Nuburu has had a busy few weeks — and not the kind that sends a stock higher.
Nuburu, Inc., BURU
The Denver-based company signed a binding joint venture agreement with Maddox Defense to build a containerized mobile manufacturing system for drone components and defense parts. The deal runs through Nuburu’s subsidiary, Nuburu Defense LLC, and follows a framework agreement signed in Q4 2025.
The system is designed to produce unmanned system components and mission-critical defense parts in transportable units. The goal is to cut dependence on centralized supply chains by bringing production closer to the field.
Phase I covers development, validation, and technical certification. Once Phase I is complete, the parties will set up a commercialization entity with Nuburu Defense holding majority ownership and strategic oversight.
On the commercial side, Maddox Defense will handle U.S. procurement channels. Nuburu and Italian partner Tekne S.p.A. will support European Union and NATO-aligned pathways.
This joint venture fits into a broader strategy. Nuburu, founded in 2015 as a laser technology company, is trying to reinvent itself as a defense and security platform provider.
To fund that pivot, Nuburu closed a roughly $12 million public offering, issuing common stock and warrants at around $0.11 per share equivalent. The raise was paired with a 1-for-4.99 reverse stock split to bring the price back above NYSE American’s minimum listing threshold.
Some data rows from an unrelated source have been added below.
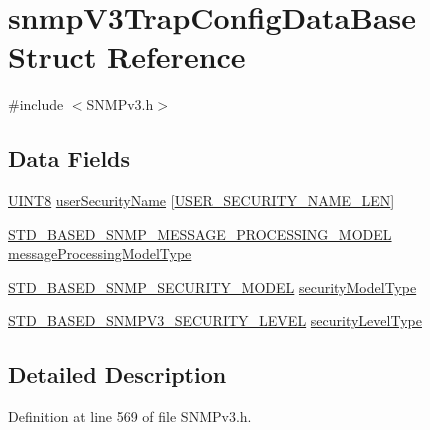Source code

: \hypertarget{structsnmp_v3_trap_config_data_base}{}\section{snmp\+V3\+Trap\+Config\+Data\+Base Struct Reference}
\label{structsnmp_v3_trap_config_data_base}


{\ttfamily \#include $<$S\+N\+M\+Pv3.\+h$>$}

\subsection*{Data Fields}
\begin{DoxyCompactItemize}
\item 
\hyperlink{_generic_type_defs_8h_ab27e9918b538ce9d8ca692479b375b6a}{U\+I\+N\+T8} \hyperlink{structsnmp_v3_trap_config_data_base_a233710cfa854c724130d58ddf3243310}{user\+Security\+Name} \mbox{[}\hyperlink{_s_n_m_pv3_8h_a810f6afb9cdcd489918df3bd89a1c2f2}{U\+S\+E\+R\+\_\+\+S\+E\+C\+U\+R\+I\+T\+Y\+\_\+\+N\+A\+M\+E\+\_\+\+L\+E\+N}\mbox{]}
\item 
\hyperlink{_s_n_m_pv3_8h_a33d685c866df5bc9cebb197904b44849}{S\+T\+D\+\_\+\+B\+A\+S\+E\+D\+\_\+\+S\+N\+M\+P\+\_\+\+M\+E\+S\+S\+A\+G\+E\+\_\+\+P\+R\+O\+C\+E\+S\+S\+I\+N\+G\+\_\+\+M\+O\+D\+E\+L} \hyperlink{structsnmp_v3_trap_config_data_base_a1ef4f3a9b17982b46ceb651545770648}{message\+Processing\+Model\+Type}
\item 
\hyperlink{_s_n_m_pv3_8h_a9660f959fba22233b583b762ef1f9cdd}{S\+T\+D\+\_\+\+B\+A\+S\+E\+D\+\_\+\+S\+N\+M\+P\+\_\+\+S\+E\+C\+U\+R\+I\+T\+Y\+\_\+\+M\+O\+D\+E\+L} \hyperlink{structsnmp_v3_trap_config_data_base_afe6d250cb39427f4b88ee81ad3ab5c30}{security\+Model\+Type}
\item 
\hyperlink{_s_n_m_pv3_8h_a0940bc79f7eb28323f6c2f5b6aa82409}{S\+T\+D\+\_\+\+B\+A\+S\+E\+D\+\_\+\+S\+N\+M\+P\+V3\+\_\+\+S\+E\+C\+U\+R\+I\+T\+Y\+\_\+\+L\+E\+V\+E\+L} \hyperlink{structsnmp_v3_trap_config_data_base_a5daae3c861902f1b7764fdfabd8bb890}{security\+Level\+Type}
\end{DoxyCompactItemize}


\subsection{Detailed Description}


Definition at line 569 of file S\+N\+M\+Pv3.\+h.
Trading resumed around March 2, 2026 on a split-adjusted basis. BURU immediately dropped more than 40% in a single session, with one source citing a roughly 43% intraday decline.
The offering helped reduce about $17 million of legacy obligations and cut the post-split share count to around 110.4 million. But existing holders absorbed heavy dilution in the process.
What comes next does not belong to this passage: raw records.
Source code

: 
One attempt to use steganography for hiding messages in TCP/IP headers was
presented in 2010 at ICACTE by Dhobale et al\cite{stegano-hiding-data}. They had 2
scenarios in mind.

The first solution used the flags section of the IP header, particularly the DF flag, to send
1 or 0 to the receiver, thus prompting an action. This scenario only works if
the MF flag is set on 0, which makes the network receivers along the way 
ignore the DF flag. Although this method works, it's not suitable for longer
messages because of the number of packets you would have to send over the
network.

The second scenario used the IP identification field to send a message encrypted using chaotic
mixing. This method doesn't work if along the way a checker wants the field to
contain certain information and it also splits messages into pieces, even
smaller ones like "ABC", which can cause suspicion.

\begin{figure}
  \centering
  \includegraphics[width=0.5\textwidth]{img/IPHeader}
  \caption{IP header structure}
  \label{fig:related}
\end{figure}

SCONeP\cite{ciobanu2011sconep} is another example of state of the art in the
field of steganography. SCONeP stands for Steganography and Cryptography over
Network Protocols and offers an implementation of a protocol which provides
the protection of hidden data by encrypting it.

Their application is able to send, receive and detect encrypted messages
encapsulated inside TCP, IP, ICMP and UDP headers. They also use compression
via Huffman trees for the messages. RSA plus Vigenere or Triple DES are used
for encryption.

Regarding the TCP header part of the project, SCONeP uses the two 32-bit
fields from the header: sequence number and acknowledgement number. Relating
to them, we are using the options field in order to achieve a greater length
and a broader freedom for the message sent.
The company also separately secured an $850,000 order for 40 high-power blue laser systems from Dutch agritech company Trabotyx, with delivery set for Q1 2026. It also acquired Italian laser manufacturer Lyocon S.r.l. and took a 2.9% equity stake in Tekne S.p.A. via a €13 million convertible loan.
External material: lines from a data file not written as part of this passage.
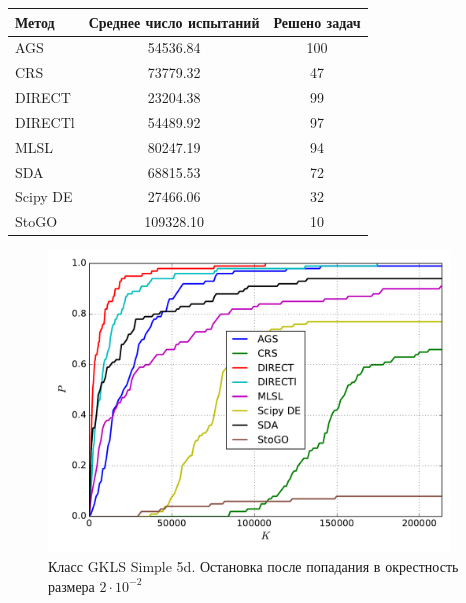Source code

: \documentclass[a4paper]{article}
\begin{document}
\begin{tabular}{lcc}
\hline
 Метод    &  Среднее число испытаний  &  Решено задач  \\
\hline
 AGS      &         54536.84          &      100       \\
 CRS      &         73779.32          &       47       \\
 DIRECT   &         23204.38          &       99       \\
 DIRECTl  &         54489.92          &       97       \\
 MLSL     &         80247.19          &       94       \\
 SDA      &         68815.53          &       72       \\
 Scipy DE &         27466.06          &       32       \\
 StoGO    &         109328.10         &       10       \\
\hline
\end{tabular}
\begin{figure}[H]
  \center
  \includegraphics[width=0.95\textwidth]{../experiments/gklss5d/cmc.pdf}
  \caption{Класс GKLS Simple 5d. Остановка после попадания в окрестность размера $2\cdot10^{-2}$}
  \label{fig:}
\end{figure}
\end{document}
The balance sheet tells a difficult story. Revenue dropped 98% to just $10,000 in the last twelve months. The current ratio is near 0.27, meaning short-term obligations far exceed liquid assets. Total debt sits at around $32.7 million.
Market capitalization is in the low hundreds of thousands of dollars — a tiny equity cushion for a company carrying that debt load and pursuing an ambitious defense build-out.
InvestingPro rates Nuburu’s financial health as “WEAK,” and technical indicators around the recent move skew “strong sell.”
The stock is currently trading near $0.10, close to its 52-week low of $0.47 on a pre-split basis. The market cap stands at approximately $350,000.